Exercise prompt: Write out the records once more, exactly, and keep any image out.

(Input for this task Opens)

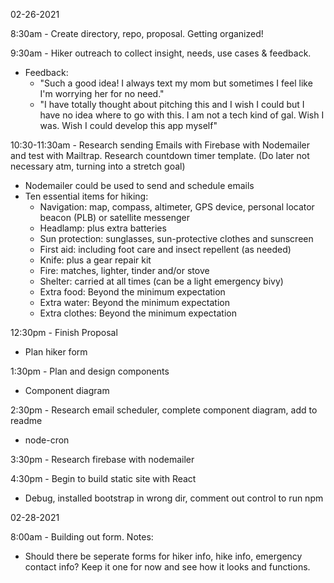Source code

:02-26-2021

8:30am - Create directory, repo, proposal. Getting organized!

9:30am - Hiker outreach to collect insight, needs, use cases & feedback.

- Feedback:
  - "Such a good idea! I always text my mom but sometimes I feel like I'm worrying her for no need."
  - "I have totally thought about pitching this and I wish I could but I have no idea where to go with this. I am not a tech kind of gal. Wish I was. Wish I could develop this app myself"

10:30-11:30am - Research sending Emails with Firebase with Nodemailer and test with Mailtrap. Research countdown timer template. (Do later not necessary atm, turning into a stretch goal)

- Nodemailer could be used to send and schedule emails
- Ten essential items for hiking:
  - Navigation: map, compass, altimeter, GPS device, personal locator beacon (PLB) or satellite messenger
  - Headlamp: plus extra batteries
  - Sun protection: sunglasses, sun-protective clothes and sunscreen
  - First aid: including foot care and insect repellent (as needed)
  - Knife: plus a gear repair kit
  - Fire: matches, lighter, tinder and/or stove
  - Shelter: carried at all times (can be a light emergency bivy)
  - Extra food: Beyond the minimum expectation
  - Extra water: Beyond the minimum expectation
  - Extra clothes: Beyond the minimum expectation

12:30pm - Finish Proposal

- Plan hiker form

1:30pm - Plan and design components

- Component diagram

2:30pm - Research email scheduler, complete component diagram, add to readme

- node-cron

3:30pm - Research firebase with nodemailer

4:30pm - Begin to build static site with React

- Debug, installed bootstrap in wrong dir, comment out control to run npm

02-28-2021

8:00am - Building out form.
Notes:

- Should there be seperate forms for hiker info, hike info, emergency contact info? Keep it one for now and see how it looks and functions.
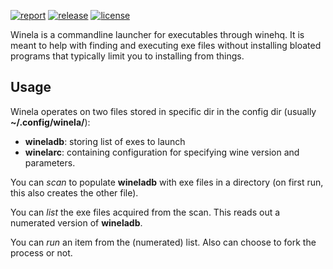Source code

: [![report](https://goreportcard.com/badge/github.com/ahmadkabdullah/winela)](https://goreportcard.com/report/github.com/ahmadkabdullah/winela)
[![release](https://img.shields.io/github/v/release/ahmadkabdullah/winela?include_prereleases&label=Release&color=blue)](https://github.com/ahmadkabdullah/winela/releases)
[![license](https://img.shields.io/github/license/ahmadkabdullah/winela?label=License&style=flat&color=red)](https://github.com/ahmadkabdullah/winela/blob/main/LICENSE)


Winela is a commandline launcher for executables through winehq. It is meant to help with finding and executing exe files without installing bloated programs that typically limit you to installing from things.

## Usage
Winela operates on two files stored in specific dir in the config dir (usually **~/.config/winela/**):
- **wineladb**: storing list of exes to launch
- **winelarc**: containing configuration for specifying wine version and parameters.

You can *scan* to populate **wineladb** with exe files in a directory (on first run, this also creates the other file).

You can *list* the exe files acquired from the scan. This reads out a numerated version of **wineladb**.

You can *run* an item from the (numerated) list. Also can choose to fork the process or not.
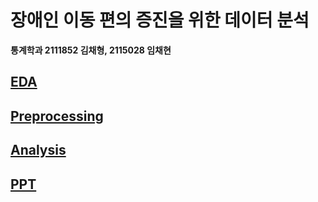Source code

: # 장애인 이동 편의 증진을 위한 데이터 분석
  
**통계학과 2111852 김채형, 2115028 임채현**

## [EDA](https://github.com/chaehyounng/BarrierFreeMoblityDataAnalysis/blob/main/Code/EDA)

## [Preprocessing](https://github.com/chaehyounng/BarrierFreeMoblityDataAnalysis/blob/main/Code/Preprocessing)

## [Analysis](https://github.com/chaehyounng/BarrierFreeMoblityDataAnalysis/blob/main/Code/Analysis)

## [PPT](https://github.com/chaehyounng/BarrierFreeMoblityDataAnalysis/blob/main/PPT)
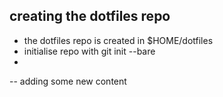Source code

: ## creating the dotfiles repo
- the dotfiles repo is created in $HOME/dotfiles
- initialise repo with
git init --bare
-

-- adding some new content

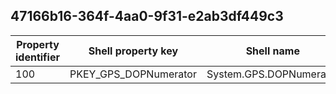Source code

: ## 47166b16-364f-4aa0-9f31-e2ab3df449c3

Property identifier | Shell property key | Shell name | Alias
--- | --- | --- | ---
100 | PKEY_GPS_DOPNumerator | System.GPS.DOPNumerator |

(Input for this task Closes)

Completed exercise:
Source code

:02-26-2021

8:30am - Create directory, repo, proposal. Getting organized!

9:30am - Hiker outreach to collect insight, needs, use cases & feedback.

- Feedback:
  - "Such a good idea! I always text my mom but sometimes I feel like I'm worrying her for no need."
  - "I have totally thought about pitching this and I wish I could but I have no idea where to go with this. I am not a tech kind of gal. Wish I was. Wish I could develop this app myself"

10:30-11:30am - Research sending Emails with Firebase with Nodemailer and test with Mailtrap. Research countdown timer template. (Do later not necessary atm, turning into a stretch goal)

- Nodemailer could be used to send and schedule emails
- Ten essential items for hiking:
  - Navigation: map, compass, altimeter, GPS device, personal locator beacon (PLB) or satellite messenger
  - Headlamp: plus extra batteries
  - Sun protection: sunglasses, sun-protective clothes and sunscreen
  - First aid: including foot care and insect repellent (as needed)
  - Knife: plus a gear repair kit
  - Fire: matches, lighter, tinder and/or stove
  - Shelter: carried at all times (can be a light emergency bivy)
  - Extra food: Beyond the minimum expectation
  - Extra water: Beyond the minimum expectation
  - Extra clothes: Beyond the minimum expectation

12:30pm - Finish Proposal

- Plan hiker form

1:30pm - Plan and design components

- Component diagram

2:30pm - Research email scheduler, complete component diagram, add to readme

- node-cron

3:30pm - Research firebase with nodemailer

4:30pm - Begin to build static site with React

- Debug, installed bootstrap in wrong dir, comment out control to run npm

02-28-2021

8:00am - Building out form.
Notes:

- Should there be seperate forms for hiker info, hike info, emergency contact info? Keep it one for now and see how it looks and functions.
Source code

: [![report](https://goreportcard.com/badge/github.com/ahmadkabdullah/winela)](https://goreportcard.com/report/github.com/ahmadkabdullah/winela)
[![release](https://img.shields.io/github/v/release/ahmadkabdullah/winela?include_prereleases&label=Release&color=blue)](https://github.com/ahmadkabdullah/winela/releases)
[![license](https://img.shields.io/github/license/ahmadkabdullah/winela?label=License&style=flat&color=red)](https://github.com/ahmadkabdullah/winela/blob/main/LICENSE)


Winela is a commandline launcher for executables through winehq. It is meant to help with finding and executing exe files without installing bloated programs that typically limit you to installing from things.

## Usage
Winela operates on two files stored in specific dir in the config dir (usually **~/.config/winela/**):
- **wineladb**: storing list of exes to launch
- **winelarc**: containing configuration for specifying wine version and parameters.

You can *scan* to populate **wineladb** with exe files in a directory (on first run, this also creates the other file).

You can *list* the exe files acquired from the scan. This reads out a numerated version of **wineladb**.

You can *run* an item from the (numerated) list. Also can choose to fork the process or not.
Source code

: # 장애인 이동 편의 증진을 위한 데이터 분석
  
**통계학과 2111852 김채형, 2115028 임채현**

## [EDA](https://github.com/chaehyounng/BarrierFreeMoblityDataAnalysis/blob/main/Code/EDA)

## [Preprocessing](https://github.com/chaehyounng/BarrierFreeMoblityDataAnalysis/blob/main/Code/Preprocessing)

## [Analysis](https://github.com/chaehyounng/BarrierFreeMoblityDataAnalysis/blob/main/Code/Analysis)

## [PPT](https://github.com/chaehyounng/BarrierFreeMoblityDataAnalysis/blob/main/PPT)
Source code

: ## creating the dotfiles repo
- the dotfiles repo is created in $HOME/dotfiles
- initialise repo with
git init --bare
-

-- adding some new content

Source code

: ## 47166b16-364f-4aa0-9f31-e2ab3df449c3

Property identifier | Shell property key | Shell name | Alias
--- | --- | --- | ---
100 | PKEY_GPS_DOPNumerator | System.GPS.DOPNumerator |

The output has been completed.